IMPROVING THE ACCURACY OF IMBALANCED DATASET USING K-MEANS CLUSTERING

Adnan Saeed; Dr. Anwar Ali Sanjrani; Syed Khalid Shah Bukhari; Shabeer Ahmad

Authors

Adnan Saeed
Dr. Anwar Ali Sanjrani
Syed Khalid Shah Bukhari
Shabeer Ahmad

Keywords:

IMPROVING THE ACCURACY, OF IMBALANCED DATASET, USING K-MEANS CLUSTERING

Abstract

Class imbalance represents a significant obstacle in predictive modelling, frequently producing biased models that demonstrate poor performance on minority classes. Conventional classification methods often exhibit a tendency to favour the majority class, leading to suboptimal recall and precision for the critical minority outcomes.

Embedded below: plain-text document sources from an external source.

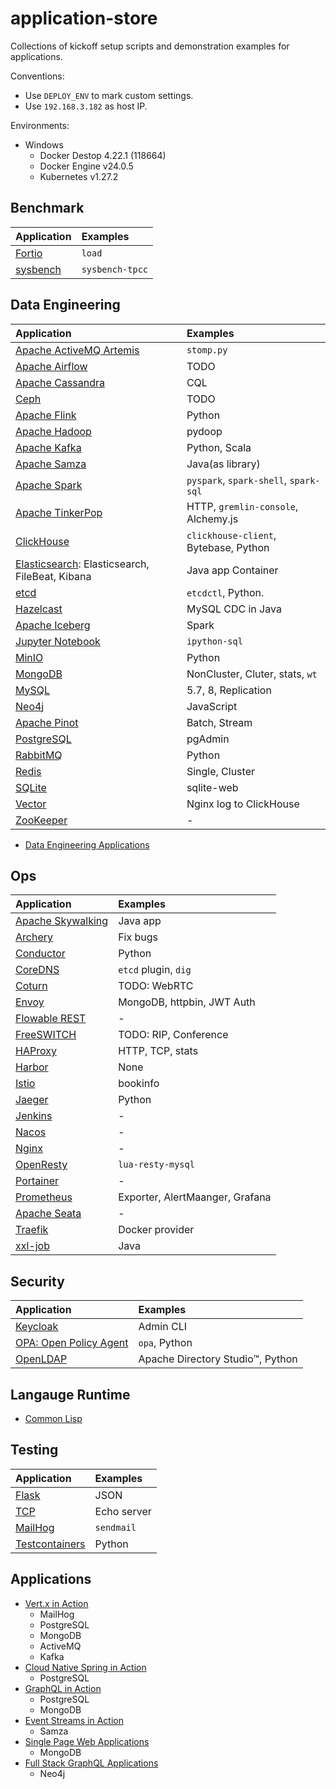 # application-store
Collections of kickoff setup scripts and demonstration examples for applications.

Conventions:

- Use `DEPLOY_ENV` to mark custom settings.
- Use `192.168.3.182` as host IP.

Environments:

- Windows
  - Docker Destop 4.22.1 (118664)
  - Docker Engine v24.0.5
  - Kubernetes v1.27.2

## Benchmark

| Application                                | Examples        |
| :----------------------------------------- | :-------------- |
| [Fortio](./benchmark/fortio/README.md)     | `load`          |
| [sysbench](./benchmark/sysbench/README.md) | `sysbench-tpcc` |

## Data Engineering

| Application                                                                            | Examples                              |
| :------------------------------------------------------------------------------------- | :------------------------------------ |
| [Apache ActiveMQ Artemis](./data-engineering/activemq/README.md)                       | `stomp.py`                            |
| [Apache Airflow](./data-engineering/airflow/README.md)                                 | TODO                                  |
| [Apache Cassandra](./data-engineering/cassandra/README.md)                             | CQL                                   |
| [Ceph](./data-engineering/ceph/README.md)                                              | TODO                                  |
| [Apache Flink](./data-engineering/flink/README.md)                                     | Python                                |
| [Apache Hadoop](./data-engineering/hadoop/README.md)                                   | pydoop                                |
| [Apache Kafka](./data-engineering/kafka/README.md)                                     | Python, Scala                         |
| [Apache Samza](./data-engineering/samza/README.md)                                     | Java(as library)                      |
| [Apache Spark](./data-engineering/spark/README.md)                                     | `pyspark`, `spark-shell`, `spark-sql` |
| [Apache TinkerPop](./data-engineering/tinkerpop/README.md)                             | HTTP, `gremlin-console`, Alchemy.js   |
| [ClickHouse](./data-engineering/clickhouse/README.md)                                  | `clickhouse-client`, Bytebase, Python |
| [Elasticsearch](./data-engineering/elastic/README.md): Elasticsearch, FileBeat, Kibana | Java app Container                    |
| [etcd](./data-engineering/etcd/README.md)                                              | `etcdctl`, Python.                    |
| [Hazelcast](./data-engineering/hazelcast/README.md)                                    | MySQL CDC in Java                     |
| [Apache Iceberg](./data-engineering/iceberg/README.md)                                 | Spark                                 |
| [Jupyter Notebook](./data-engineering/jupyter/README.md)                               | `ipython-sql`                         |
| [MinIO](./data-engineering/minio/README.md)                                            | Python                                |
| [MongoDB](./data-engineering/mongodb/README.md)                                        | NonCluster, Cluter, stats, `wt`       |
| [MySQL](./data-engineering/mysql/README.md)                                            | 5.7, 8, Replication                   |
| [Neo4j](./data-engineering/neo4j/README.md)                                            | JavaScript                            |
| [Apache Pinot](./data-engineering/pinot/README.md)                                     | Batch, Stream                         |
| [PostgreSQL](./data-engineering/postgresql/README.md)                                  | pgAdmin                               |
| [RabbitMQ](./data-engineering/rabbitmq/README.md)                                      | Python                                |
| [Redis](./data-engineering/redis/README.md)                                            | Single, Cluster                       |
| [SQLite](./data-engineering/sqlite/README.md)                                          | sqlite-web                            |
| [Vector](./data-engineering/vector/README.md)                                          | Nginx log to ClickHouse               |
| [ZooKeeper](./data-engineering/zookeeper/README.md)                                    | -                                     |

- [Data Engineering Applications](./data-engineering/_applications/README.md)

## Ops

| Application                                     | Examples                        |
| :---------------------------------------------- | :------------------------------ |
| [Apache Skywalking](./ops/skywalking/README.md) | Java app                        |
| [Archery](./ops/archery/README.md)              | Fix bugs                        |
| [Conductor](./ops/conductor/README.md)          | Python                          |
| [CoreDNS](./ops/coredns/README.md)              | `etcd` plugin, `dig`            |
| [Coturn](./ops/coturn/README.md)                | TODO: WebRTC                    |
| [Envoy](./ops/envoy/README.md)                  | MongoDB, httpbin, JWT Auth      |
| [Flowable REST](./ops/flowable/README.md)       | -                               |
| [FreeSWITCH](./ops/freeswitch/README.md)        | TODO: RIP, Conference           |
| [HAProxy](./ops/haproxy/README.md)              | HTTP, TCP, stats                |
| [Harbor](./ops/harbor/README.md)                | None                            |
| [Istio](./ops/istio/README.md)                  | bookinfo                        |
| [Jaeger](./ops/jaeger/README.md)                | Python                          |
| [Jenkins](./ops/jenkins/README.md)              | -                               |
| [Nacos](./ops/nacos/README.md)                  | -                               |
| [Nginx](./ops/nginx/README.md)                  | -                               |
| [OpenResty](./ops/openresty/README.md)          | `lua-resty-mysql`               |
| [Portainer](./ops/portainer/README.md)          | -                               |
| [Prometheus](./ops/prometheus/README.md)        | Exporter, AlertMaanger, Grafana |
| [Apache Seata](./ops/seata/README.md)           | -                               |
| [Traefik](./ops/traefik/README.md)              | Docker provider                 |
| [xxl-job](./ops/xxljob/README.md)               | Java                            |

## Security

| Application                                        | Examples                         |
| :------------------------------------------------- | :------------------------------- |
| [Keycloak](./security/keycloak/README.md)          | Admin CLI                        |
| [OPA: Open Policy Agent](./security/opa/README.md) | `opa`, Python                    |
| [OpenLDAP](./security/openldap/README.md)          | Apache Directory Studio™, Python |

## Langauge Runtime

- [Common Lisp](./language-runtime/common-lisp/README.md)

## Testing

| Application                                          | Examples    |
| :--------------------------------------------------- | :---------- |
| [Flask](./testing/flask/README.md)                   | JSON        |
| [TCP](./testing/tcp-echo/README.md)                  | Echo server |
| [MailHog](./testing/mailhog/README.md)               | `sendmail`  |
| [Testcontainers](./testing/testcontainers/README.md) | Python      |

## Applications

- [Vert.x in Action](https://github.com/zhoujiagen/learning-cloudnative/tree/main/compute/java-reactive/vertx/vertx-in-action-application/ops/components)
  - MailHog
  - PostgreSQL
  - MongoDB
  - ActiveMQ
  - Kafka
- [Cloud Native Spring in Action](https://github.com/zhoujiagen/learning-cloudnative/tree/main/compute/java-reactive/spring/book-store) 
  - PostgreSQL
- [GraphQL in Action](https://github.com/zhoujiagen/learning-cloudnative/tree/main/networking/graphql/ex-azdev/ops)
  - PostgreSQL
  - MongoDB
- [Event Streams in Action](https://github.com/zhoujiagen/learning-cloudnative/tree/main/compute/event-streams/event-streams-in-action)
  - Samza
- [Single Page Web Applications](https://github.com/zhoujiagen/learning-frontend-stack/tree/main/spa/spa-server/ops)
  - MongoDB
- [Full Stack GraphQL Applications](https://github.com/zhoujiagen/learning-cloudnative/tree/main/networking/graphql/full-stack-graphql-applications)
  - Neo4j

To address this issue, the current paper suggests the state-of-the-art prediction approaches that combine the results of the unsupervised K-Means clustering with the supervised classification algorithms. The key assumption is to capture some underlying group-level behavioral patterns by clustering and then provide the resulting cluster labels as auxiliary features in the classification pipeline. The aim of this hybrid approach is to augment the feature space, enhance model sensitivity to the minority class and finally improve overall model predictive power. Experimental testing conducted on two actual churn datasets of customers showed that models trained with cluster labels continually performed better on all important performance metrics. Most interestingly, there was a significant increase in performance when the K-Means clustering algorithm was used together with the K-Nearest Neighbours (KNN) classifier than when either of the two were used separately as the base-line models. The given framework is an effective and feasible plan to eliminate the challenge of data imbalance on customer churn prediction and other similar classification systems.